I'm using 4.0.3 which I know is getting further and further out of date, but I tried to load an empty workspace and this is what I get:
c:\Users\O386600\1wk>lscm load -r dev -d test_workspace -i --all "test load workspace"
Nothing to load. File system unmodified. 
Now I add four components to the workspace, save and load again.  I get:
Successfully loaded items into the sandbox.

All four components are loaded.  This is what I expected, only loading the ws configuration. I stopped the daemon and cleaned up (rd /q /s test_workspace).  Then removed one component from the workspace and reloaded.  Hmm.. now it works!  Of course.  Well, via Jenkins it was reloading the ws from the stream.  Guess I can't repro. 


1
sam detweiler commented Jun 27 '14, 12:01 p.m.

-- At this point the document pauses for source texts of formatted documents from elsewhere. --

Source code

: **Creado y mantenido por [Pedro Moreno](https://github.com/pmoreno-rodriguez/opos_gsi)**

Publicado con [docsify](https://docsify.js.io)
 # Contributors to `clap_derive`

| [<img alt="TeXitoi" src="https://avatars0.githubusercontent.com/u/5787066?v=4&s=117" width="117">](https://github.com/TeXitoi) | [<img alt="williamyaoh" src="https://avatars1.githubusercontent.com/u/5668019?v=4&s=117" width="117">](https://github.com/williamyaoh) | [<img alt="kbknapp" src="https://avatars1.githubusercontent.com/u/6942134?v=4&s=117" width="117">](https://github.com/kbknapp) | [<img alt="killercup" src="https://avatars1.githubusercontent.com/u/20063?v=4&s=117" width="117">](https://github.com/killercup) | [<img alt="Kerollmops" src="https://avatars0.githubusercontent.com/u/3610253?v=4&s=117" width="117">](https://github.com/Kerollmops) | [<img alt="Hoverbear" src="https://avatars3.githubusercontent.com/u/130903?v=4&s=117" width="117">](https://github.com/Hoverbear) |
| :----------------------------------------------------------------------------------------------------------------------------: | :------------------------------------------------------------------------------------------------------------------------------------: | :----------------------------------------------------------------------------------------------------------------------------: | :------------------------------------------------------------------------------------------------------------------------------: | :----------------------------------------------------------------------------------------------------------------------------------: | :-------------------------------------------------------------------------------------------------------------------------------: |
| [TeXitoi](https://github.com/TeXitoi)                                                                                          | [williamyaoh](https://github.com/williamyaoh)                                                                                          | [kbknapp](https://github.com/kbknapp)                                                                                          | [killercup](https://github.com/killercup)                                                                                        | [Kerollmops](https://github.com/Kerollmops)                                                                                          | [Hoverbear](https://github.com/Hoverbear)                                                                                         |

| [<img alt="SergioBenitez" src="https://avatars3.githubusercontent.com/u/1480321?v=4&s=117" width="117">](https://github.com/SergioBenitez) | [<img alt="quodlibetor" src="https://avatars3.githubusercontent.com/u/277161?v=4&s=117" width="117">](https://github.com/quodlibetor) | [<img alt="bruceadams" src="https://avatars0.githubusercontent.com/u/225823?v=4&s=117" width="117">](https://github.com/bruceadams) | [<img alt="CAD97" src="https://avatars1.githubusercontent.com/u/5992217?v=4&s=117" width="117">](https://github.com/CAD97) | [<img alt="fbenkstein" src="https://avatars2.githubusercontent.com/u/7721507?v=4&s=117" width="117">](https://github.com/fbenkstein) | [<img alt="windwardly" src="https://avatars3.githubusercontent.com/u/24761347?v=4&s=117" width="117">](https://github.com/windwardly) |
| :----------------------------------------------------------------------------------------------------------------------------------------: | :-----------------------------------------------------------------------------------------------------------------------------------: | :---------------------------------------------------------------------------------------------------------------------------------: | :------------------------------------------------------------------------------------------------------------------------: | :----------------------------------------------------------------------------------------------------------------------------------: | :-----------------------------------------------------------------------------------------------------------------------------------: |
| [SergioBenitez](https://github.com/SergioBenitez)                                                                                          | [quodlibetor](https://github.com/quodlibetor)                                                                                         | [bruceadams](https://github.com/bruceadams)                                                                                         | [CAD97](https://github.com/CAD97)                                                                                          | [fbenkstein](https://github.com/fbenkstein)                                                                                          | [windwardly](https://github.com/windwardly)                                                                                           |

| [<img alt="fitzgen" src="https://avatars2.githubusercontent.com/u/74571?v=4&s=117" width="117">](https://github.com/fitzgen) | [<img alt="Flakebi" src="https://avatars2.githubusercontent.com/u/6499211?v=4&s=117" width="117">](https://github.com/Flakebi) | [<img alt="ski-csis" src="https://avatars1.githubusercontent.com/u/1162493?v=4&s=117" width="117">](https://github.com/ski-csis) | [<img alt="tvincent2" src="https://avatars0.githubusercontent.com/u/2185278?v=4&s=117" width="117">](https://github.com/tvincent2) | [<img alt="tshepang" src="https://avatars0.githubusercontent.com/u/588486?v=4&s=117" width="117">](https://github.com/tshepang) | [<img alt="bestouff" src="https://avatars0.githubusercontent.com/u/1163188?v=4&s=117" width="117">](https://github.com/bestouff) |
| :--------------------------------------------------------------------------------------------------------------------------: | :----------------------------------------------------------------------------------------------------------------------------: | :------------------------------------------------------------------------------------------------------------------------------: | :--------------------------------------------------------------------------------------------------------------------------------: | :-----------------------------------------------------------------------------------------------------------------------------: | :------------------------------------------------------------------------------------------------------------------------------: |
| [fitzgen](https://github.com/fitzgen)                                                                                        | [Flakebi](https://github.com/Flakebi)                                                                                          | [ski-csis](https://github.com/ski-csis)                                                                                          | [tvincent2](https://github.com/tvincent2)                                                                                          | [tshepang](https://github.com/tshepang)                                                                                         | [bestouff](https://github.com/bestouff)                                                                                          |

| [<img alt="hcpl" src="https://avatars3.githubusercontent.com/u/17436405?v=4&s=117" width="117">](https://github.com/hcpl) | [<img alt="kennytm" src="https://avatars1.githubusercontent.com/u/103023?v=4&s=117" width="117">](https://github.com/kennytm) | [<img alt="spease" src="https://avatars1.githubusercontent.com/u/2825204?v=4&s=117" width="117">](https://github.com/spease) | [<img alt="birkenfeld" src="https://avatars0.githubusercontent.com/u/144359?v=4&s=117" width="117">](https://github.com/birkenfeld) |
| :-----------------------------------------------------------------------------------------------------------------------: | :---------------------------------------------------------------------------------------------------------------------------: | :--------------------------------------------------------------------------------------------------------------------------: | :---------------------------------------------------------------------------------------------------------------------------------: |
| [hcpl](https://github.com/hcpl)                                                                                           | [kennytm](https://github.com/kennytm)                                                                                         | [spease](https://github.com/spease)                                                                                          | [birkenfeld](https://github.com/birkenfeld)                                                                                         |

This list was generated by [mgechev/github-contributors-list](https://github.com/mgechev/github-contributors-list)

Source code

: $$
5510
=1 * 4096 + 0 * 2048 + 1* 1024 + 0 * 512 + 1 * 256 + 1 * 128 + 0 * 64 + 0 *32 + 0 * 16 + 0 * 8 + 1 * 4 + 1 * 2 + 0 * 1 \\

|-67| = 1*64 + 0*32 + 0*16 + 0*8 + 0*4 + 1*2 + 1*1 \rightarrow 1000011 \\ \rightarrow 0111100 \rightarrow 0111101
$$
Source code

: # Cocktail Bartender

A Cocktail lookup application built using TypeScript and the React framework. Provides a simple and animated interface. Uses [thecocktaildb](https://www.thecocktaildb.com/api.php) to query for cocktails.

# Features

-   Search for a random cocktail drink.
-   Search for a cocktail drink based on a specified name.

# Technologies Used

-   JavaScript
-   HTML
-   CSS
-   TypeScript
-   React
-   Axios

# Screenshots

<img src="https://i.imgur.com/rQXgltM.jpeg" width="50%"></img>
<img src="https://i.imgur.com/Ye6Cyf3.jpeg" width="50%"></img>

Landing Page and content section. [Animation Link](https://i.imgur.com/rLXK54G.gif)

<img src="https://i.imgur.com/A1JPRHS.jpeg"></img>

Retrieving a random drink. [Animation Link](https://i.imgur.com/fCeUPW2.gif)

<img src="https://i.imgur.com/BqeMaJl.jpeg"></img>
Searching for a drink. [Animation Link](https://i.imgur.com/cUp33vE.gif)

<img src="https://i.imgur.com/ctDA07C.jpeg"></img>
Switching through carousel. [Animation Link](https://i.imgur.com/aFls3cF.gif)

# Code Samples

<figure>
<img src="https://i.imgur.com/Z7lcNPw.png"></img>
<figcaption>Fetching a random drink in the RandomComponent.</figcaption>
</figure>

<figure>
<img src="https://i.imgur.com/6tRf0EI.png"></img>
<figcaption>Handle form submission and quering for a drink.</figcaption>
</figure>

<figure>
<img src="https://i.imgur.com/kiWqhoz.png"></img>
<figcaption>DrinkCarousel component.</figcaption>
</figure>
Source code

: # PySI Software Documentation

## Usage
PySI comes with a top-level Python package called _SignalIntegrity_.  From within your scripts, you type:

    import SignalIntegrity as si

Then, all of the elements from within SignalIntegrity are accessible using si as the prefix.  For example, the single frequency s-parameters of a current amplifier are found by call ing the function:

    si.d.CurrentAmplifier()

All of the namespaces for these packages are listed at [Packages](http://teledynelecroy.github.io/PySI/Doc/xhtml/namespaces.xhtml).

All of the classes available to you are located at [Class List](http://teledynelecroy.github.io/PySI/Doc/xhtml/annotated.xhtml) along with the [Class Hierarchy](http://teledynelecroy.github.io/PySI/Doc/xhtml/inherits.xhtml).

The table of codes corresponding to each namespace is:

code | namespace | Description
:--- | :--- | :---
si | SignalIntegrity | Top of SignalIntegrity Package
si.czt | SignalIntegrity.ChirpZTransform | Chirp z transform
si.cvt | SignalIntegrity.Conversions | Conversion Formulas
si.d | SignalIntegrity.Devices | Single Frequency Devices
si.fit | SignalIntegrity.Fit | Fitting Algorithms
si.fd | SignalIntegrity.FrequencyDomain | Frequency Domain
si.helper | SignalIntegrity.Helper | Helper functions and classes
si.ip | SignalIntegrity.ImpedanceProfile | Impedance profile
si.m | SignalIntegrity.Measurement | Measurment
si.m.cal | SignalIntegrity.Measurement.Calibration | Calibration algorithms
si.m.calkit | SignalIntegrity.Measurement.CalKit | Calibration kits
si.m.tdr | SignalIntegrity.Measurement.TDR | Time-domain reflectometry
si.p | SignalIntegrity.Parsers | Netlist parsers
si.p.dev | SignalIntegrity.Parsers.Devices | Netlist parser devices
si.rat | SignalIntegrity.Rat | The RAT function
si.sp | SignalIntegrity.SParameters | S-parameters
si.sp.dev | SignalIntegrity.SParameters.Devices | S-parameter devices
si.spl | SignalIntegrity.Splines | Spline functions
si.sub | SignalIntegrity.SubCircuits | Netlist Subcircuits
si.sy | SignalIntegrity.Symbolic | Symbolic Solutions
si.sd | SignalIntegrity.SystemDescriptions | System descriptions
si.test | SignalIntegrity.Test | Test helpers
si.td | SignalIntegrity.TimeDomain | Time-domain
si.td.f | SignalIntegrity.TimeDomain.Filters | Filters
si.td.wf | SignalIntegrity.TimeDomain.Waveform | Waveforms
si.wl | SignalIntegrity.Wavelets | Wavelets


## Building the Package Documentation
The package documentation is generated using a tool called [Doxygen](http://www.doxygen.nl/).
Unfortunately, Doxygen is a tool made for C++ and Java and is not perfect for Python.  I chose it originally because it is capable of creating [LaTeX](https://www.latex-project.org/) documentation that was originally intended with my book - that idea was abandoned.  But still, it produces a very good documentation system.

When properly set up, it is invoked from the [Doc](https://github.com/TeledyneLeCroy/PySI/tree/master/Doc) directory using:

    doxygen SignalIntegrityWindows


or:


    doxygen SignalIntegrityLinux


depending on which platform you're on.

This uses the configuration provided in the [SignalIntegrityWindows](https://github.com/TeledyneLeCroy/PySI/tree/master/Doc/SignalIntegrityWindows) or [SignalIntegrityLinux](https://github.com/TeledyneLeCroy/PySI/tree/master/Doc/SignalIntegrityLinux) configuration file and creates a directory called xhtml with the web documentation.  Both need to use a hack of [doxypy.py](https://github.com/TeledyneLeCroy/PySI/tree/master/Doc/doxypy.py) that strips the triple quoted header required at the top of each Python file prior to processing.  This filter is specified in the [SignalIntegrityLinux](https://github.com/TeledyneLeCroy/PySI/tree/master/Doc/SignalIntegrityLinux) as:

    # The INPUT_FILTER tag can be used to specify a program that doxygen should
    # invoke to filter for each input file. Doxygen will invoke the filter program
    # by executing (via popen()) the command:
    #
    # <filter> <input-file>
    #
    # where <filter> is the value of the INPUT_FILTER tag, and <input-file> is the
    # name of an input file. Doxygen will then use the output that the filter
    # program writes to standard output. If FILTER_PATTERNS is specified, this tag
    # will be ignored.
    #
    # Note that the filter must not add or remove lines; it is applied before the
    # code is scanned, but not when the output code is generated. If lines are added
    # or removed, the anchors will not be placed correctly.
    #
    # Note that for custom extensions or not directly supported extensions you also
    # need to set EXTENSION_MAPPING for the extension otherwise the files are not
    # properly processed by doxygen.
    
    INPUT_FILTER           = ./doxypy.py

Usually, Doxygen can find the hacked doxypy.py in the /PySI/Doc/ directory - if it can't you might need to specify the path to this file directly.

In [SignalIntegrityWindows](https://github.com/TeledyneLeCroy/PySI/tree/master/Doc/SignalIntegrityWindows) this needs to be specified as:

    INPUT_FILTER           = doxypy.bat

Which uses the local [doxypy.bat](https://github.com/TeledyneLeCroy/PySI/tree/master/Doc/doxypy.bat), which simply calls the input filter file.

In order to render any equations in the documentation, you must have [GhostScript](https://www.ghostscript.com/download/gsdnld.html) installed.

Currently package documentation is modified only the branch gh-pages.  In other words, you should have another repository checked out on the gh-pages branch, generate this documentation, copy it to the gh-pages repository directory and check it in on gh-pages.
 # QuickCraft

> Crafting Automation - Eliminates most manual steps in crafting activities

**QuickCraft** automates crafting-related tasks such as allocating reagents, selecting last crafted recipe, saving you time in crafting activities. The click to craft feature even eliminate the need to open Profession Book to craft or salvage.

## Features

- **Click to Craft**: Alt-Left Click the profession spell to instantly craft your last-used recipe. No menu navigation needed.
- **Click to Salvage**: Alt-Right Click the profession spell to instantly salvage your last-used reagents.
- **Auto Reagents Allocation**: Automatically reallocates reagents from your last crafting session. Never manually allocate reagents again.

yes, but that is different than the use case u described

" think that would work but in my case the workspace is loaded by Jenkins so the use case is"

jenkins will load from the stream, into the workspace, UNLESS
private build is checked in the connected build def.

please confirm which use case you are working on?  commandline/eclipse
or
jenkins


Andy Jewell commented Jul 01 '14, 12:25 p.m.

Oh, I see... that's interesting, it must use the API to load directly from the stream rather than using the workspace?  That does explain the problem.  I "resolved" this by removing the component from the stream which, in this case at least, was suitable.  I will change the question name then I think your answer is right on.  Thank you! 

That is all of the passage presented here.